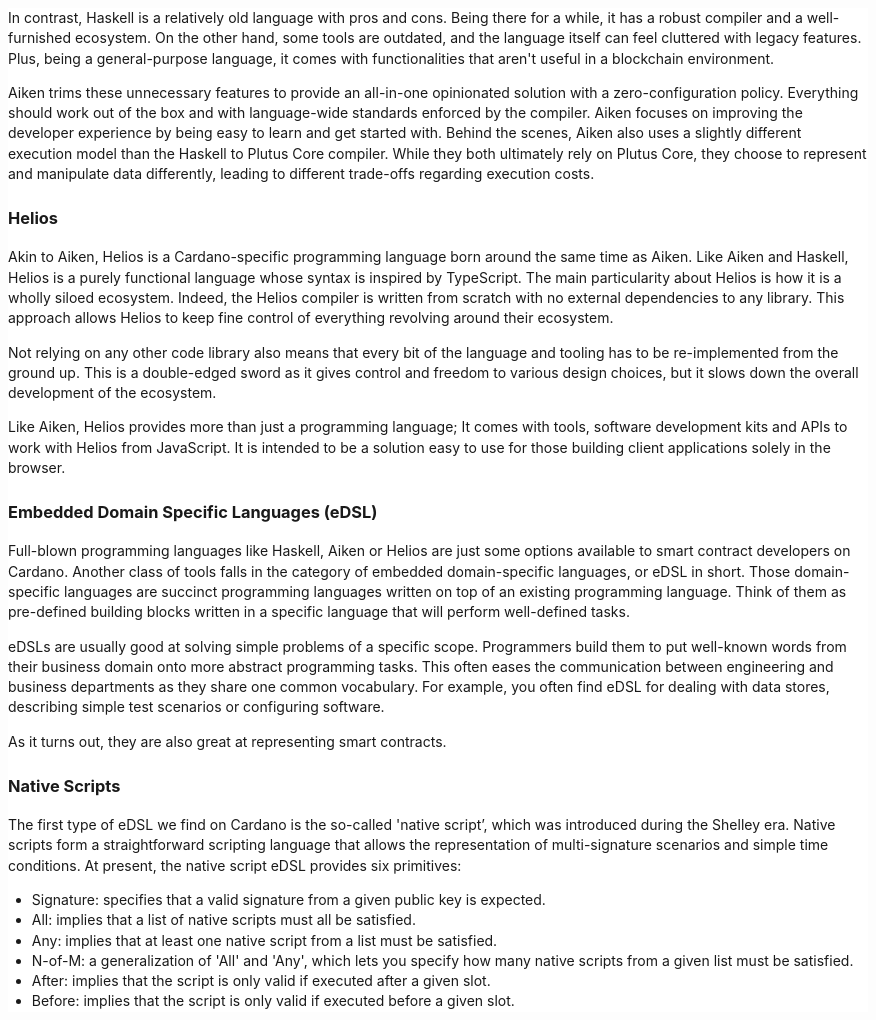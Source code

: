 In contrast, Haskell is a relatively old language with pros and cons. Being there for a while, it has a robust compiler and a well-furnished ecosystem. On the other hand, some tools are outdated, and the language itself can feel cluttered with legacy features. Plus, being a general-purpose language, it comes with functionalities that aren't useful in a blockchain environment.

Aiken trims these unnecessary features to provide an all-in-one opinionated solution with a zero-configuration policy. Everything should work out of the box and with language-wide standards enforced by the compiler. Aiken focuses on improving the developer experience by being easy to learn and get started with. Behind the scenes, Aiken also uses a slightly different execution model than the Haskell to Plutus Core compiler. While they both ultimately rely on Plutus Core, they choose to represent and manipulate data differently, leading to different trade-offs regarding execution costs.

### Helios
Akin to Aiken, Helios is a Cardano-specific programming language born around the same time as Aiken. Like Aiken and Haskell, Helios is a purely functional language whose syntax is inspired by TypeScript. The main particularity about Helios is how it is a wholly siloed ecosystem. Indeed, the Helios compiler is written from scratch with no external dependencies to any library. This approach allows Helios to keep fine control of everything revolving around their ecosystem.

Not relying on any other code library also means that every bit of the language and tooling has to be re-implemented from the ground up. This is a double-edged sword as it gives control and freedom to various design choices, but it slows down the overall development of the ecosystem.

Like Aiken, Helios provides more than just a programming language; It comes with tools, software development kits and APIs to work with Helios from JavaScript. It is intended to be a solution easy to use for those building client applications solely in the browser.

### Embedded Domain Specific Languages (eDSL)
Full-blown programming languages like Haskell, Aiken or Helios are just some options available to smart contract developers on Cardano. Another class of tools falls in the category of embedded domain-specific languages, or eDSL in short. Those domain-specific languages are succinct programming languages written on top of an existing programming language. Think of them as pre-defined building blocks written in a specific language that will perform well-defined tasks.

eDSLs are usually good at solving simple problems of a specific scope. Programmers build them to put well-known words from their business domain onto more abstract programming tasks. This often eases the communication between engineering and business departments as they share one common vocabulary. For example, you often find eDSL for dealing with data stores, describing simple test scenarios or configuring software.

As it turns out, they are also great at representing smart contracts.

### Native Scripts
The first type of eDSL we find on Cardano is the so-called 'native script’, which was introduced during the Shelley era. Native scripts form a straightforward scripting language that allows the representation of multi-signature scenarios and simple time conditions. At present, the native script eDSL provides six primitives:

- Signature: specifies that a valid signature from a given public key is expected.
- All: implies that a list of native scripts must all be satisfied.
- Any: implies that at least one native script from a list must be satisfied.
- N-of-M: a generalization of 'All' and 'Any', which lets you specify how many native scripts from a given list must be satisfied.
- After: implies that the script is only valid if executed after a given slot.
- Before: implies that the script is only valid if executed before a given slot.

• • • • •

▶ _What is expected_: All entries above are to be set down word for word, and the pictures are to be left out.

▶ _Answer space_:
Source code

: In contrast, Haskell is a relatively old language with pros and cons. Being there for a while, it has a robust compiler and a well-furnished ecosystem. On the other hand, some tools are outdated, and the language itself can feel cluttered with legacy features. Plus, being a general-purpose language, it comes with functionalities that aren't useful in a blockchain environment.

Aiken trims these unnecessary features to provide an all-in-one opinionated solution with a zero-configuration policy. Everything should work out of the box and with language-wide standards enforced by the compiler. Aiken focuses on improving the developer experience by being easy to learn and get started with. Behind the scenes, Aiken also uses a slightly different execution model than the Haskell to Plutus Core compiler. While they both ultimately rely on Plutus Core, they choose to represent and manipulate data differently, leading to different trade-offs regarding execution costs.

### Helios
Akin to Aiken, Helios is a Cardano-specific programming language born around the same time as Aiken. Like Aiken and Haskell, Helios is a purely functional language whose syntax is inspired by TypeScript. The main particularity about Helios is how it is a wholly siloed ecosystem. Indeed, the Helios compiler is written from scratch with no external dependencies to any library. This approach allows Helios to keep fine control of everything revolving around their ecosystem.

Not relying on any other code library also means that every bit of the language and tooling has to be re-implemented from the ground up. This is a double-edged sword as it gives control and freedom to various design choices, but it slows down the overall development of the ecosystem.

Like Aiken, Helios provides more than just a programming language; It comes with tools, software development kits and APIs to work with Helios from JavaScript. It is intended to be a solution easy to use for those building client applications solely in the browser.

### Embedded Domain Specific Languages (eDSL)
Full-blown programming languages like Haskell, Aiken or Helios are just some options available to smart contract developers on Cardano. Another class of tools falls in the category of embedded domain-specific languages, or eDSL in short. Those domain-specific languages are succinct programming languages written on top of an existing programming language. Think of them as pre-defined building blocks written in a specific language that will perform well-defined tasks.

eDSLs are usually good at solving simple problems of a specific scope. Programmers build them to put well-known words from their business domain onto more abstract programming tasks. This often eases the communication between engineering and business departments as they share one common vocabulary. For example, you often find eDSL for dealing with data stores, describing simple test scenarios or configuring software.

As it turns out, they are also great at representing smart contracts.

### Native Scripts
The first type of eDSL we find on Cardano is the so-called 'native script’, which was introduced during the Shelley era. Native scripts form a straightforward scripting language that allows the representation of multi-signature scenarios and simple time conditions. At present, the native script eDSL provides six primitives:

- Signature: specifies that a valid signature from a given public key is expected.
- All: implies that a list of native scripts must all be satisfied.
- Any: implies that at least one native script from a list must be satisfied.
- N-of-M: a generalization of 'All' and 'Any', which lets you specify how many native scripts from a given list must be satisfied.
- After: implies that the script is only valid if executed after a given slot.
- Before: implies that the script is only valid if executed before a given slot.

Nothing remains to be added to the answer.